• Task directions: Taking the line with "### 十八、Object 類別" as the first and the line with "the API (manual" as the last, set down the lines below exactly, pictures excluded.

◆ ◆ ◆ ◆

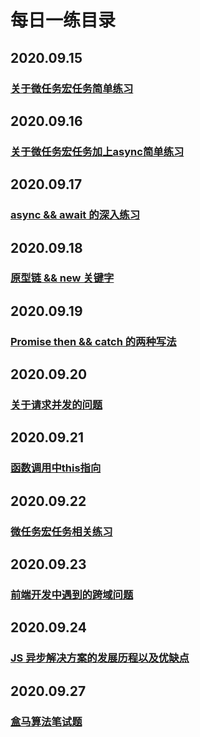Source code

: # 每日一练目录

## 2020.09.15

### [关于微任务宏任务简单练习](2020-09-15.md)

## 2020.09.16
### [关于微任务宏任务加上async简单练习](2020-09-16.md)

## 2020.09.17
### [async && await 的深入练习](2020-09-17.md)

## 2020.09.18
### [原型链 && new 关键字](2020-09-18.md)

## 2020.09.19
### [Promise then && catch 的两种写法](2020-09-19.md)

## 2020.09.20
### [关于请求并发的问题](2020-09-20.md)

## 2020.09.21
### [函数调用中this指向](2020-09-21.md)

## 2020.09.22
### [微任务宏任务相关练习](2020-09-22.md)

## 2020.09.23
### [前端开发中遇到的跨域问题](2020-09-23.md)

## 2020.09.24
### [JS 异步解决方案的发展历程以及优缺点](2020-09-24.md)

## 2020.09.27
### [盒马算法笔试题](2020-09-27.md)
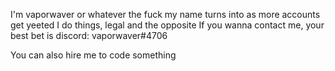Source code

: I'm vaporwaver or whatever the fuck my name turns into as more accounts get yeeted
I do things, legal and the opposite
If you wanna contact me, your best bet is discord: vaporwaver#4706

You can also hire me to code something

<!---
RealVaporWaver/RealVaporWaver is a ✨ special ✨ repository because its `README.md` (this file) appears on your GitHub profile.
You can click the Preview link to take a look at your changes.
--->
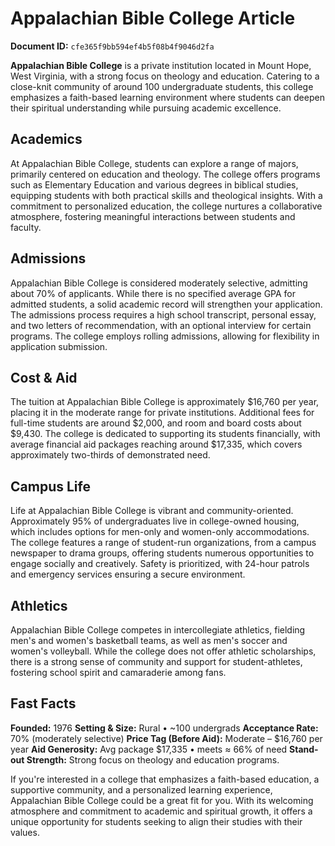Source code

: # Appalachian Bible College Article

**Document ID:** `cfe365f9bb594ef4b5f08b4f9046d2fa`

**Appalachian Bible College** is a private institution located in Mount Hope, West Virginia, with a strong focus on theology and education. Catering to a close-knit community of around 100 undergraduate students, this college emphasizes a faith-based learning environment where students can deepen their spiritual understanding while pursuing academic excellence.

## Academics
At Appalachian Bible College, students can explore a range of majors, primarily centered on education and theology. The college offers programs such as Elementary Education and various degrees in biblical studies, equipping students with both practical skills and theological insights. With a commitment to personalized education, the college nurtures a collaborative atmosphere, fostering meaningful interactions between students and faculty.

## Admissions
Appalachian Bible College is considered moderately selective, admitting about 70% of applicants. While there is no specified average GPA for admitted students, a solid academic record will strengthen your application. The admissions process requires a high school transcript, personal essay, and two letters of recommendation, with an optional interview for certain programs. The college employs rolling admissions, allowing for flexibility in application submission.

## Cost & Aid
The tuition at Appalachian Bible College is approximately $16,760 per year, placing it in the moderate range for private institutions. Additional fees for full-time students are around $2,000, and room and board costs about $9,430. The college is dedicated to supporting its students financially, with average financial aid packages reaching around $17,335, which covers approximately two-thirds of demonstrated need.

## Campus Life
Life at Appalachian Bible College is vibrant and community-oriented. Approximately 95% of undergraduates live in college-owned housing, which includes options for men-only and women-only accommodations. The college features a range of student-run organizations, from a campus newspaper to drama groups, offering students numerous opportunities to engage socially and creatively. Safety is prioritized, with 24-hour patrols and emergency services ensuring a secure environment.

## Athletics
Appalachian Bible College competes in intercollegiate athletics, fielding men's and women's basketball teams, as well as men's soccer and women's volleyball. While the college does not offer athletic scholarships, there is a strong sense of community and support for student-athletes, fostering school spirit and camaraderie among fans.

## Fast Facts
**Founded:** 1976
**Setting & Size:** Rural • ~100 undergrads
**Acceptance Rate:** 70% (moderately selective)
**Price Tag (Before Aid):** Moderate – $16,760 per year
**Aid Generosity:** Avg package $17,335 • meets ≈ 66% of need
**Stand-out Strength:** Strong focus on theology and education programs.

If you're interested in a college that emphasizes a faith-based education, a supportive community, and a personalized learning experience, Appalachian Bible College could be a great fit for you. With its welcoming atmosphere and commitment to academic and spiritual growth, it offers a unique opportunity for students seeking to align their studies with their values.

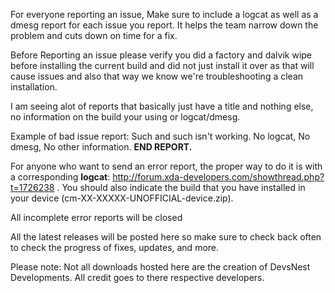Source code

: For everyone reporting an issue, Make sure to include a logcat as well as a dmesg report for each issue you report. It helps the team narrow down the problem and cuts down on time for a fix.

Before Reporting an issue please verify you did a factory and dalvik wipe before installing the current build and did not just install it over as that will cause issues and also that way we know we're troubleshooting a clean installation.

I am seeing alot of reports that basically just have a title and nothing else, no information on the build your using or logcat/dmesg.

Example of bad issue report: Such and such isn't working. No logcat, No dmesg, No other information. **END REPORT.**

For anyone who want to send an error report, the proper way to do it is with a corresponding **logcat**: http://forum.xda-developers.com/showthread.php?t=1726238 . You should also indicate the build that you have installed in your device (cm-XX-XXXXX-UNOFFICIAL-device.zip).

All incomplete error reports will be closed

All the latest releases will be posted here so make sure to check back often to check the progress of fixes, updates, and more.

Please note: Not all downloads hosted here are the creation of DevsNest Developments.
All credit goes to there respective developers.
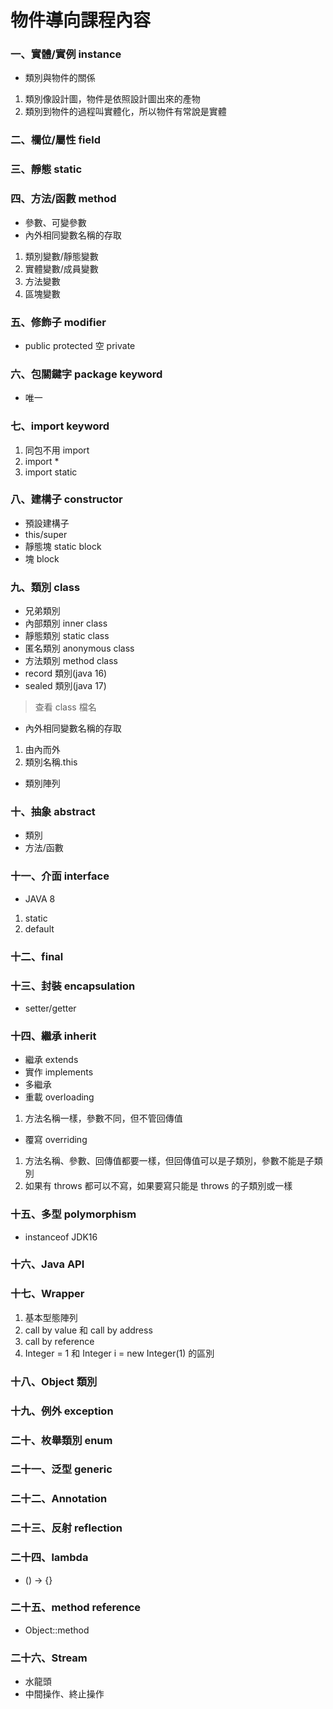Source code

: # 物件導向課程內容
### 一、實體/實例 instance
+ 類別與物件的關係
1. 類別像設計圖，物件是依照設計圖出來的產物
2. 類別到物件的過程叫實體化，所以物件有常說是實體
### 二、欄位/屬性 field
### 三、靜態 static
### 四、方法/函數 method
+ 參數、可變參數
+ 內外相同變數名稱的存取
1. 類別變數/靜態變數
2. 實體變數/成員變數
3. 方法變數
4. 區塊變數
### 五、修飾子 modifier
+ public protected 空 private
### 六、包關鍵字 package keyword
+ 唯一
### 七、import keyword
1. 同包不用 import
2. import *
3. import static
### 八、建構子 constructor
+ 預設建構子
+ this/super
+ 靜態塊 static block
+ 塊 block
### 九、類別 class
+ 兄弟類別 
+ 內部類別 inner class
+ 靜態類別 static class
+ 匿名類別 anonymous class
+ 方法類別 method class
+ record 類別(java 16)
+ sealed 類別(java 17)
> 查看 class 檔名
+ 內外相同變數名稱的存取
1. 由內而外
2. 類別名稱.this
+ 類別陣列
### 十、抽象 abstract
+ 類別
+ 方法/函數
### 十一、介面 interface
+ JAVA 8
1. static
2. default
### 十二、final
### 十三、封裝 encapsulation
+ setter/getter
### 十四、繼承 inherit
+ 繼承 extends
+ 實作 implements
+ 多繼承
+ 重載 overloading
1. 方法名稱一樣，參數不同，但不管回傳值
+ 覆寫 overriding
1. 方法名稱、參數、回傳值都要一樣，但回傳值可以是子類別，參數不能是子類別
2. 如果有 throws 都可以不寫，如果要寫只能是 throws 的子類別或一樣
### 十五、多型 polymorphism
+ instanceof JDK16
### 十六、Java API
### 十七、Wrapper
1. 基本型態陣列
2. call by value 和 call by address
3. call by reference
4. Integer = 1 和 Integer i = new Integer(1) 的區別
### 十八、Object 類別
### 十九、例外 exception
### 二十、枚舉類別 enum
### 二十一、泛型 generic
### 二十二、Annotation
### 二十三、反射 reflection
### 二十四、lambda
+ () -> {}
### 二十五、method reference
+ Object::method
### 二十六、Stream
+ 水龍頭
+ 中間操作、終止操作
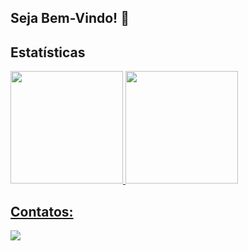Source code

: ## Seja Bem-Vindo! 👋
<div align="center">
</div>


## Estatísticas

<div>
<a href="https://github.com/juniorsmartins">
<img height="180em" src="https://github-readme-stats.vercel.app/api/top-langs/?username=juniorsmartins&layout=compact&langs_count=7&theme=dracula"/>
<img height="180em" src="https://github-readme-stats.vercel.app/api?username=juniorsmartins&show_icons=true&theme=dracula&include_all_commits=true&count_private=true"/>
</div>

  
## Contatos:

<div>
<a href="https://www.linkedin.com/in/juniorsmartins/" target="_blank"><img src="https://img.shields.io/badge/-LinkedIn-%230077B5?style=for-the-badge&logo=linkedin&logoColor=white" target="_blank"></a>   
</div>

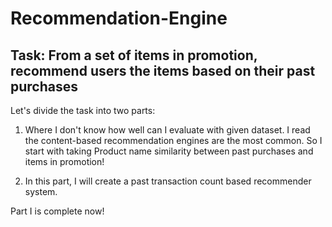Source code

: # Recommendation-Engine

## Task: From a set of items in promotion, recommend users the items based on their past purchases

Let's divide the task into two parts:

1. Where I don't know how well can I evaluate with given dataset. I read the content-based recommendation engines are the most common. So I start with taking Product name similarity between past purchases and items in promotion!

2. In this part, I will create a past transaction count based recommender system.


Part I is complete now!
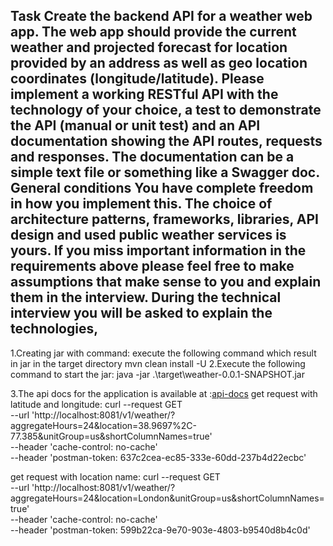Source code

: Task
Create the backend API for a weather web app.
The web app should provide the current weather and projected forecast for location provided by an
address as well as geo location coordinates (longitude/latitude).
Please implement a working RESTful API with the technology of your choice, a test to demonstrate
the API (manual or unit test) and an API documentation showing the API routes, requests and
responses. The documentation can be a simple text file or something like a Swagger doc.
General conditions
You have complete freedom in how you implement this. The choice of architecture patterns,
frameworks, libraries, API design and used public weather services is yours.
If you miss important information in the requirements above please feel free to make assumptions
that make sense to you and explain them in the interview.
During the technical interview you will be asked to explain the technologies,
---------------------------------------------------------------------------------------------------------------------------------------------------------------
1.Creating jar with command: execute the following command which result in jar in the target directory
   mvn clean install -U
2.Execute the following command to start the jar:
   java -jar .\target\weather-0.0.1-SNAPSHOT.jar


3.The api docs for the application is available at :[api-docs](http://localhost:8081/swagger-ui/index.html)
get request with latitude and longitude: curl --request GET \
--url 'http://localhost:8081/v1/weather/?aggregateHours=24&location=38.9697%2C-77.385&unitGroup=us&shortColumnNames=true' \
--header 'cache-control: no-cache' \
--header 'postman-token: 637c2cea-ec85-333e-60dd-237b4d22ecbc'

get request with location name: curl --request GET \
--url 'http://localhost:8081/v1/weather/?aggregateHours=24&location=London&unitGroup=us&shortColumnNames=true' \
--header 'cache-control: no-cache' \
--header 'postman-token: 599b22ca-9e70-903e-4803-b9540d8b4c0d'


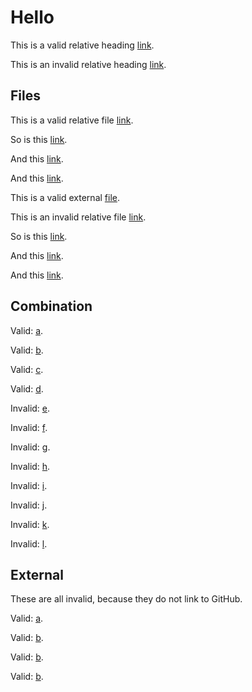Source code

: # Hello

This is a valid relative heading [link](#hello).

This is an invalid relative heading [link](#world).

## Files

This is a valid relative file [link](https://github.com/wooorm/test/blob/master/examples/example.md).

So is this [link](https://github.com/wooorm/test/blob/foo-bar/examples/example.md).

And this [link](./examples/example.md).

And this [link](examples/example.md).

This is a valid external [file](../index.js).

This is an invalid relative file [link](https://github.com/wooorm/test/blob/master/examples/world.md).

So is this [link](https://github.com/wooorm/test/blob/foo-bar/examples/world.md).

And this [link](./examples/world.md).

And this [link](examples/world.md).

## Combination

Valid: [a](./examples/example.md#hello).

Valid: [b](examples/example.md#hello).

Valid: [c](https://github.com/wooorm/test/blob/master/examples/example.md#hello).

Valid: [d](https://github.com/wooorm/test/blob/foo-bar/examples/example.md#hello).

Invalid: [e](./examples/example.md#world).

Invalid: [f](examples/example.md#world).

Invalid: [g](https://github.com/wooorm/test/blob/master/examples/example.md#world).

Invalid: [h](https://github.com/wooorm/test/blob/foo-bar/examples/example.md#world).

Invalid: [i](./examples/world.md#hello).

Invalid: [j](examples/world.md#hello).

Invalid: [k](https://github.com/wooorm/test/blob/master/examples/world.md#hello).

Invalid: [l](https://github.com/wooorm/test/blob/foo-bar/examples/world.md#hello).

## External

These are all invalid, because they do not link to GitHub.

Valid: [a](irc://foo).

Valid: [b](http://example.com).

Valid: [b](http://example.com/foo/bar/baz).

Valid: [b](http://bitbucket.com/wooorm/test/blob/foo-bar/examples/world.md#hello).
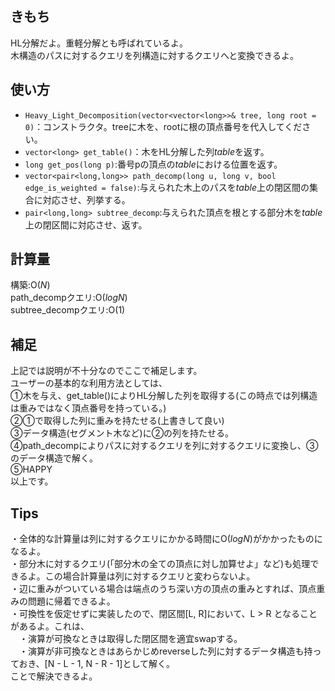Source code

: ## きもち

HL分解だよ。重軽分解とも呼ばれているよ。  
木構造のパスに対するクエリを列構造に対するクエリへと変換できるよ。

## 使い方  
- `Heavy_Light_Decomposition(vector<vector<long>>& tree, long root = 0)`：コンストラクタ。treeに木を、rootに根の頂点番号を代入してください。  
- `vector<long> get_table()`：木をHL分解した列$table$を返す。  
- `long get_pos(long p)`:番号pの頂点の$table$における位置を返す。　　
- `vector<pair<long,long>> path_decomp(long u, long v, bool edge_is_weighted = false)`:与えられた木上のパスを$table$上の閉区間の集合に対応させ、列挙する。  
- `pair<long,long> subtree_decomp`:与えられた頂点を根とする部分木を$table$上の閉区間に対応させ、返す。  

## 計算量

構築:$\mathrm{O}(N)$  
path_decompクエリ:$\mathrm{O}(logN)$  
subtree_decompクエリ:$\mathrm{O}(1)$  

## 補足

上記では説明が不十分なのでここで補足します。  
ユーザーの基本的な利用方法としては、  
①木を与え、get_table()によりHL分解した列を取得する(この時点では列構造は重みではなく頂点番号を持っている。)  
②①で取得した列に重みを持たせる(上書きして良い)  
③データ構造(セグメント木など)に②の列を持たせる。  
④path_decompによりパスに対するクエリを列に対するクエリに変換し、③のデータ構造で解く。  
⑤HAPPY  
以上です。  

## Tips

・全体的な計算量は列に対するクエリにかかる時間に$\mathrm{O}(logN)$がかかったものになるよ。  
・部分木に対するクエリ(「部分木の全ての頂点に対し加算せよ」など)も処理できるよ。この場合計算量は列に対するクエリと変わらないよ。  
・辺に重みがついている場合は端点のうち深い方の頂点の重みとすれば、頂点重みの問題に帰着できるよ。  
・可換性を仮定せずに実装したので、閉区間[L, R]において、L > R となることがあるよ。これは、  
　・演算が可換なときは取得した閉区間を適宜swapする。  
　・演算が非可換なときはあらかじめreverseした列に対するデータ構造も持っておき、[N - L - 1, N - R - 1]として解く。  
 ことで解決できるよ。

◆ ◆ ◆ ◆

• Task result:
### 十八、Object 類別
### 十九、例外 exception
### 二十、枚舉類別 enum
### 二十一、泛型 generic
### 二十二、Annotation
### 二十三、反射 reflection
### 二十四、lambda
+ () -> {}
### 二十五、method reference
+ Object::method
### 二十六、Stream
+ 水龍頭
+ 中間操作、終止操作
Source code

: ## Seja Bem-Vindo! 👋
<div align="center">
</div>


## Estatísticas

<div>
<a href="https://github.com/juniorsmartins">
<img height="180em" src="https://github-readme-stats.vercel.app/api/top-langs/?username=juniorsmartins&layout=compact&langs_count=7&theme=dracula"/>
<img height="180em" src="https://github-readme-stats.vercel.app/api?username=juniorsmartins&show_icons=true&theme=dracula&include_all_commits=true&count_private=true"/>
</div>

  
## Contatos:

<div>
<a href="https://www.linkedin.com/in/juniorsmartins/" target="_blank"><img src="https://img.shields.io/badge/-LinkedIn-%230077B5?style=for-the-badge&logo=linkedin&logoColor=white" target="_blank"></a>   
</div>

Source code

: # Recommendation-Engine

## Task: From a set of items in promotion, recommend users the items based on their past purchases

Let's divide the task into two parts:

1. Where I don't know how well can I evaluate with given dataset. I read the content-based recommendation engines are the most common. So I start with taking Product name similarity between past purchases and items in promotion!

2. In this part, I will create a past transaction count based recommender system.


Part I is complete now!
Source code

: Task
Create the backend API for a weather web app.
The web app should provide the current weather and projected forecast for location provided by an
address as well as geo location coordinates (longitude/latitude).
Please implement a working RESTful API with the technology of your choice, a test to demonstrate
the API (manual or unit test) and an API documentation showing the API routes, requests and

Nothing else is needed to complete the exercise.